Colorectal cancer incidence has steadily increased among younger people in the U.S. over the last two decades, with the youngest seeing the most dramatic jumps, according to a study scheduled for presentation at Digestive Disease Week® (DDW) 2024.

Between 1999 and 2020, the rate of colorectal cancers grew 500% among children ages 10 to 14, 333% among teens aged 15 to 19, and 185% among young adults ages 20 to 24, researchers said.

“Colorectal cancer is no longer considered just a disease of the elderly population,” said lead researcher Islam Mohamed, MD, an internal medicine resident physician at the University of Missouri-Kansas City.

“It’s important that the public is aware of signs and symptoms of colorectal cancer.”

Risk factors include a family history of inflammatory bowel disease or colorectal cancer.

Modifiable risk factors include obesity, tobacco use, alcohol consumption and dietary habits such as low fiber intake, consumption of processed meats or sugar-sweetened beverages and a high-fat diet.

Sedentary lifestyle, the presence of bacteria that tend to cause tumours, antibiotic usage, and dietary additives are potential, but not firmly established, contributors to colorectal cancer risk.

Using data from the Centers for Disease Control Wonder Database, Mohamed’s team calculated trends in colorectal cancer rates for people ages 10 to 44 from 1999 to 2020. 
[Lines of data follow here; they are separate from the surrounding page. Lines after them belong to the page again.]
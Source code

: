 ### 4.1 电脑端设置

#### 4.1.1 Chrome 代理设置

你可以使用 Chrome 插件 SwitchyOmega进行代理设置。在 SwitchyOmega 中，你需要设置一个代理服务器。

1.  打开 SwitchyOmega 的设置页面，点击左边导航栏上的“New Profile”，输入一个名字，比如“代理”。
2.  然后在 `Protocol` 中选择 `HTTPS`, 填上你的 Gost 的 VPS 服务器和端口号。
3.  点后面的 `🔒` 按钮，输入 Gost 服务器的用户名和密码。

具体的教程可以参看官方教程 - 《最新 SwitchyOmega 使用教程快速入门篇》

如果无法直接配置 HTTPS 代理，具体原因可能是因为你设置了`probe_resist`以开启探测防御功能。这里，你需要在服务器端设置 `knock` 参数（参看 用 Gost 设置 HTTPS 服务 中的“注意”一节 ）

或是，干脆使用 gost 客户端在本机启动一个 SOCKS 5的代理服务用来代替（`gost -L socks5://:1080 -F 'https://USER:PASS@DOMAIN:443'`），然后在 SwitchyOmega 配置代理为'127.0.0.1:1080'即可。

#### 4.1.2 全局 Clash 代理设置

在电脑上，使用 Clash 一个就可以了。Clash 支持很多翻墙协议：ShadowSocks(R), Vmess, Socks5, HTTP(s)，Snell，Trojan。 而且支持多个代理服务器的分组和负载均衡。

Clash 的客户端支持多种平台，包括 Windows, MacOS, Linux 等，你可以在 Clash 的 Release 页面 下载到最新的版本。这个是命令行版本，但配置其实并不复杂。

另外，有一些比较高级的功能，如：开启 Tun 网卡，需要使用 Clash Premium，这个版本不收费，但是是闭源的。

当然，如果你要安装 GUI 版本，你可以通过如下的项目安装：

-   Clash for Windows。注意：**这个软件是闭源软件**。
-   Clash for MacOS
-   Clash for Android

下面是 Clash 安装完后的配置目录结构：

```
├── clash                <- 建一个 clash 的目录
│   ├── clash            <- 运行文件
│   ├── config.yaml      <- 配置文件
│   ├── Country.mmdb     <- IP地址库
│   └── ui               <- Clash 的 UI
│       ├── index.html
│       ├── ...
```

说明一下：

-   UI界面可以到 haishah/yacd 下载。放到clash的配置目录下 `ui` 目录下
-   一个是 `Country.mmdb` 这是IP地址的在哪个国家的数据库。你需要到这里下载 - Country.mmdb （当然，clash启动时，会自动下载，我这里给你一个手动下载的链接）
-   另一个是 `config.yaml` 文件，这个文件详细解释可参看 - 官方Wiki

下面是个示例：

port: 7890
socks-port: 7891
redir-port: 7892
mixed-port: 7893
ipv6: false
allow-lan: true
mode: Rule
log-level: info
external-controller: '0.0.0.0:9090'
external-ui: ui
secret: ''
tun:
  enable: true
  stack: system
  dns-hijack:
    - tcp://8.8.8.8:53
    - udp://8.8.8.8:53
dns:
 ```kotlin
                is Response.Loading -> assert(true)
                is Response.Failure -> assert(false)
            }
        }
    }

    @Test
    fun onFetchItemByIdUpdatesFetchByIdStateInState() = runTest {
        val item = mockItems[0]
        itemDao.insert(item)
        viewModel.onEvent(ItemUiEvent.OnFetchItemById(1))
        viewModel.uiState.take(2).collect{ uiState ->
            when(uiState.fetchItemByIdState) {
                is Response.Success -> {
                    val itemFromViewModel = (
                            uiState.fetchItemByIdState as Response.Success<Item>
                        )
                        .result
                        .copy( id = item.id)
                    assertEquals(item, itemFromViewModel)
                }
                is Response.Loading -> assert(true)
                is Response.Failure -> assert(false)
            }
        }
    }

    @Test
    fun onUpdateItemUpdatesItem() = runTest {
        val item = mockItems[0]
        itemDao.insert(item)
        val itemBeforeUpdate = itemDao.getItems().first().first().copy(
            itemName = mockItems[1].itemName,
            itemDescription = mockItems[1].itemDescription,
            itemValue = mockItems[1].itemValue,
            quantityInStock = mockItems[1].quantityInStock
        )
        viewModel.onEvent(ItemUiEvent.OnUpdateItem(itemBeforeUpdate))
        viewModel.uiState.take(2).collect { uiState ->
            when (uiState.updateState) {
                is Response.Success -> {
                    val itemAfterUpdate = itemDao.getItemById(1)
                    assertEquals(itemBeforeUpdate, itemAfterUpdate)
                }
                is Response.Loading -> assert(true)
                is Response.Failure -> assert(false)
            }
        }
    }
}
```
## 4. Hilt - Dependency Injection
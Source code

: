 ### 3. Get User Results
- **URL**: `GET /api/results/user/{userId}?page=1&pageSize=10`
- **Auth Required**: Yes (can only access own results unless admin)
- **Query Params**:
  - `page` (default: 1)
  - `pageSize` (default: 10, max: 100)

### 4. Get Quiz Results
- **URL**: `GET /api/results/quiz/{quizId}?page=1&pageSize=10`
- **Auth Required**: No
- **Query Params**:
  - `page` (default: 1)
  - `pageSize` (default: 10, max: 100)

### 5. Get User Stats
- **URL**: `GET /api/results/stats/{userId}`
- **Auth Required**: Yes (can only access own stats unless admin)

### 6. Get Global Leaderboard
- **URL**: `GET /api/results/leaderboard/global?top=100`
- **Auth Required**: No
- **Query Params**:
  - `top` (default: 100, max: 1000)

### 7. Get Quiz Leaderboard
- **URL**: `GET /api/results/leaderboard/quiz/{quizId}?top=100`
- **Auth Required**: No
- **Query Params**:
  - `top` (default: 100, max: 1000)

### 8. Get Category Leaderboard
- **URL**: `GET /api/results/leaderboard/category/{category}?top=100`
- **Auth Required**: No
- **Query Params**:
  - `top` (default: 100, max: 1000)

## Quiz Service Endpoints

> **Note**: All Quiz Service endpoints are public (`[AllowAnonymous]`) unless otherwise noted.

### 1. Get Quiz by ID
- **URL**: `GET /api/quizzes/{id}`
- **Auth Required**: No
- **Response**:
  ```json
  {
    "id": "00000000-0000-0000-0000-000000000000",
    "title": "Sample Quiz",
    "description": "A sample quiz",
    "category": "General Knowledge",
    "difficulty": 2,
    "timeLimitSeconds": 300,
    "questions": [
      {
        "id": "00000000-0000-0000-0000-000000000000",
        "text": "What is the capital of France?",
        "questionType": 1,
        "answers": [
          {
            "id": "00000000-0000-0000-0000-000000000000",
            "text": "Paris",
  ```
The number of colorectal cancer cases among children and teens is not high enough to suggest widespread colonoscopy screening, but more tailored approaches should be considered, Mohamed said.

In 2020, only .6 children ages 10 to14 per 100,000 population were diagnosed compared to .1 per 100,000 in 1999.

Diagnoses in teens age 15 to 19 went from .3 to 1.3 per 100,000, and in young adults ages 20 to 24, cases rose from .7 to 2 per 100,000.

The most common symptoms for colorectal cancer identified in patients with early onset colorectal cancer were changes in bowel habits in terms of either constipation or diarrhea, abdominal pain, rectal bleeding and signs of iron deficiency anemia, Mohamed said.

Escalations were also found in the higher age brackets, with rates rising by 71% to 6.5 per 100,000 people in ages 30 to 34 and by 58% to 11.7 per 100,000 in ages 35 to 39 in 2020.

While the 40-to-44 age group had a lower percentage increase of 37%, this group had the highest incidence rate, reaching 20 per 100,000 people in 2020.